THE PROBLEM
An exact reprint of every record below is required, with the pictures left out.

[Plain-text document sources]
==============================

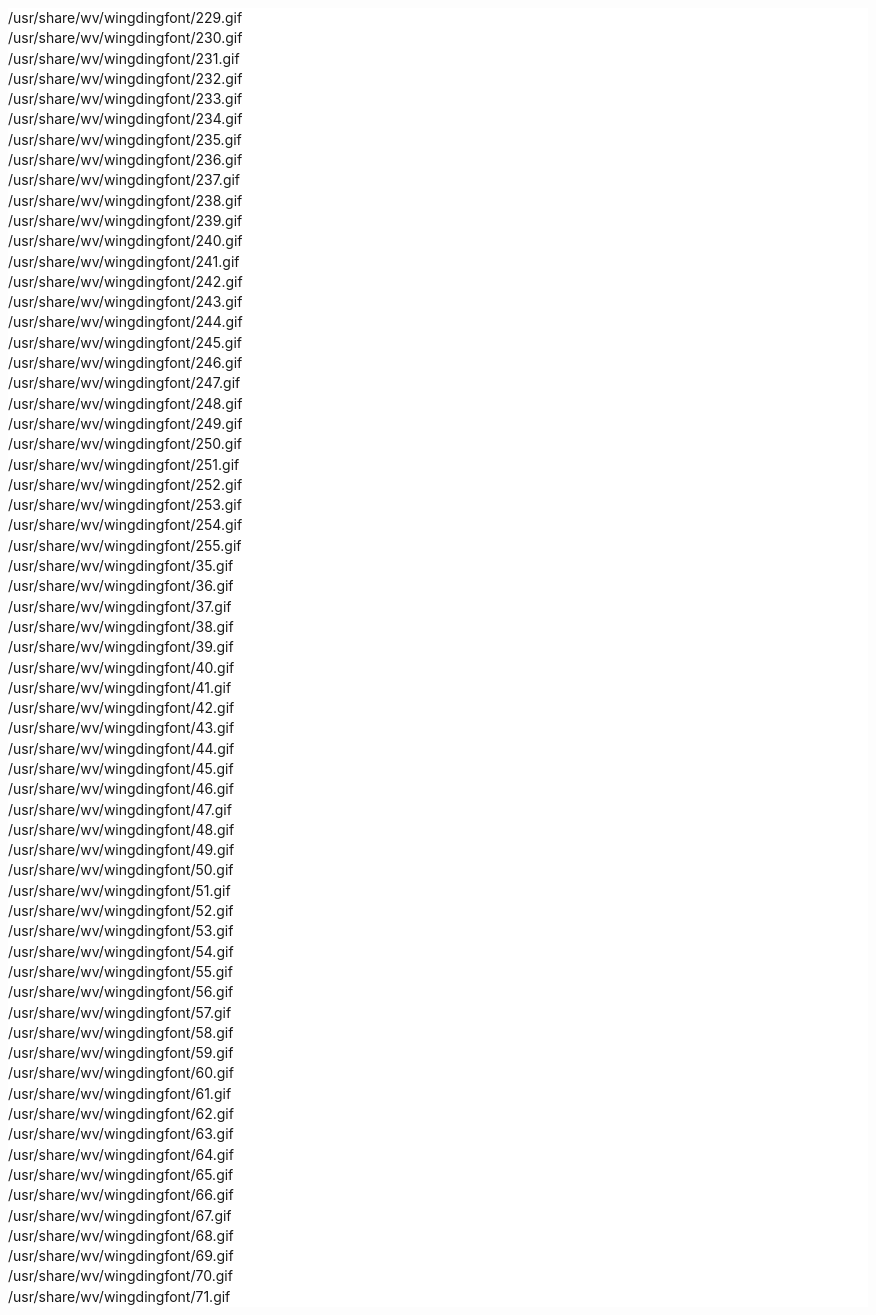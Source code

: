 /usr/share/wv/wingdingfont/229.gif  
/usr/share/wv/wingdingfont/230.gif  
/usr/share/wv/wingdingfont/231.gif  
/usr/share/wv/wingdingfont/232.gif  
/usr/share/wv/wingdingfont/233.gif  
/usr/share/wv/wingdingfont/234.gif  
/usr/share/wv/wingdingfont/235.gif  
/usr/share/wv/wingdingfont/236.gif  
/usr/share/wv/wingdingfont/237.gif  
/usr/share/wv/wingdingfont/238.gif  
/usr/share/wv/wingdingfont/239.gif  
/usr/share/wv/wingdingfont/240.gif  
/usr/share/wv/wingdingfont/241.gif  
/usr/share/wv/wingdingfont/242.gif  
/usr/share/wv/wingdingfont/243.gif  
/usr/share/wv/wingdingfont/244.gif  
/usr/share/wv/wingdingfont/245.gif  
/usr/share/wv/wingdingfont/246.gif  
/usr/share/wv/wingdingfont/247.gif  
/usr/share/wv/wingdingfont/248.gif  
/usr/share/wv/wingdingfont/249.gif  
/usr/share/wv/wingdingfont/250.gif  
/usr/share/wv/wingdingfont/251.gif  
/usr/share/wv/wingdingfont/252.gif  
/usr/share/wv/wingdingfont/253.gif  
/usr/share/wv/wingdingfont/254.gif  
/usr/share/wv/wingdingfont/255.gif  
/usr/share/wv/wingdingfont/35.gif  
/usr/share/wv/wingdingfont/36.gif  
/usr/share/wv/wingdingfont/37.gif  
/usr/share/wv/wingdingfont/38.gif  
/usr/share/wv/wingdingfont/39.gif  
/usr/share/wv/wingdingfont/40.gif  
/usr/share/wv/wingdingfont/41.gif  
/usr/share/wv/wingdingfont/42.gif  
/usr/share/wv/wingdingfont/43.gif  
/usr/share/wv/wingdingfont/44.gif  
/usr/share/wv/wingdingfont/45.gif  
/usr/share/wv/wingdingfont/46.gif  
/usr/share/wv/wingdingfont/47.gif  
/usr/share/wv/wingdingfont/48.gif  
/usr/share/wv/wingdingfont/49.gif  
/usr/share/wv/wingdingfont/50.gif  
/usr/share/wv/wingdingfont/51.gif  
/usr/share/wv/wingdingfont/52.gif  
/usr/share/wv/wingdingfont/53.gif  
/usr/share/wv/wingdingfont/54.gif  
/usr/share/wv/wingdingfont/55.gif  
/usr/share/wv/wingdingfont/56.gif  
/usr/share/wv/wingdingfont/57.gif  
/usr/share/wv/wingdingfont/58.gif  
/usr/share/wv/wingdingfont/59.gif  
/usr/share/wv/wingdingfont/60.gif  
/usr/share/wv/wingdingfont/61.gif  
/usr/share/wv/wingdingfont/62.gif  
/usr/share/wv/wingdingfont/63.gif  
/usr/share/wv/wingdingfont/64.gif  
/usr/share/wv/wingdingfont/65.gif  
/usr/share/wv/wingdingfont/66.gif  
/usr/share/wv/wingdingfont/67.gif  
/usr/share/wv/wingdingfont/68.gif  
/usr/share/wv/wingdingfont/69.gif  
/usr/share/wv/wingdingfont/70.gif  
/usr/share/wv/wingdingfont/71.gif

==============================

OUTPUT FOR THIS EXERCISE
Source code

: /usr/share/wv/wingdingfont/229.gif  
/usr/share/wv/wingdingfont/230.gif  
/usr/share/wv/wingdingfont/231.gif  
/usr/share/wv/wingdingfont/232.gif  
/usr/share/wv/wingdingfont/233.gif  
/usr/share/wv/wingdingfont/234.gif  
/usr/share/wv/wingdingfont/235.gif  
/usr/share/wv/wingdingfont/236.gif  
/usr/share/wv/wingdingfont/237.gif  
/usr/share/wv/wingdingfont/238.gif  
/usr/share/wv/wingdingfont/239.gif  
/usr/share/wv/wingdingfont/240.gif  
/usr/share/wv/wingdingfont/241.gif  
/usr/share/wv/wingdingfont/242.gif  
/usr/share/wv/wingdingfont/243.gif  
/usr/share/wv/wingdingfont/244.gif  
/usr/share/wv/wingdingfont/245.gif  
/usr/share/wv/wingdingfont/246.gif  
/usr/share/wv/wingdingfont/247.gif  
/usr/share/wv/wingdingfont/248.gif  
/usr/share/wv/wingdingfont/249.gif  
/usr/share/wv/wingdingfont/250.gif  
/usr/share/wv/wingdingfont/251.gif  
/usr/share/wv/wingdingfont/252.gif  
/usr/share/wv/wingdingfont/253.gif  
/usr/share/wv/wingdingfont/254.gif  
/usr/share/wv/wingdingfont/255.gif  
/usr/share/wv/wingdingfont/35.gif  
/usr/share/wv/wingdingfont/36.gif  
/usr/share/wv/wingdingfont/37.gif  
/usr/share/wv/wingdingfont/38.gif  
/usr/share/wv/wingdingfont/39.gif  
/usr/share/wv/wingdingfont/40.gif  
/usr/share/wv/wingdingfont/41.gif  
/usr/share/wv/wingdingfont/42.gif  
/usr/share/wv/wingdingfont/43.gif  
/usr/share/wv/wingdingfont/44.gif  
/usr/share/wv/wingdingfont/45.gif  
/usr/share/wv/wingdingfont/46.gif  
/usr/share/wv/wingdingfont/47.gif  
/usr/share/wv/wingdingfont/48.gif  
/usr/share/wv/wingdingfont/49.gif  
/usr/share/wv/wingdingfont/50.gif  
/usr/share/wv/wingdingfont/51.gif  
/usr/share/wv/wingdingfont/52.gif  
/usr/share/wv/wingdingfont/53.gif  
/usr/share/wv/wingdingfont/54.gif  
/usr/share/wv/wingdingfont/55.gif  
/usr/share/wv/wingdingfont/56.gif  
/usr/share/wv/wingdingfont/57.gif  
/usr/share/wv/wingdingfont/58.gif  
/usr/share/wv/wingdingfont/59.gif  
/usr/share/wv/wingdingfont/60.gif  
/usr/share/wv/wingdingfont/61.gif  
/usr/share/wv/wingdingfont/62.gif  
/usr/share/wv/wingdingfont/63.gif  
/usr/share/wv/wingdingfont/64.gif  
/usr/share/wv/wingdingfont/65.gif  
/usr/share/wv/wingdingfont/66.gif  
/usr/share/wv/wingdingfont/67.gif  
/usr/share/wv/wingdingfont/68.gif  
/usr/share/wv/wingdingfont/69.gif  
/usr/share/wv/wingdingfont/70.gif  
/usr/share/wv/wingdingfont/71.gif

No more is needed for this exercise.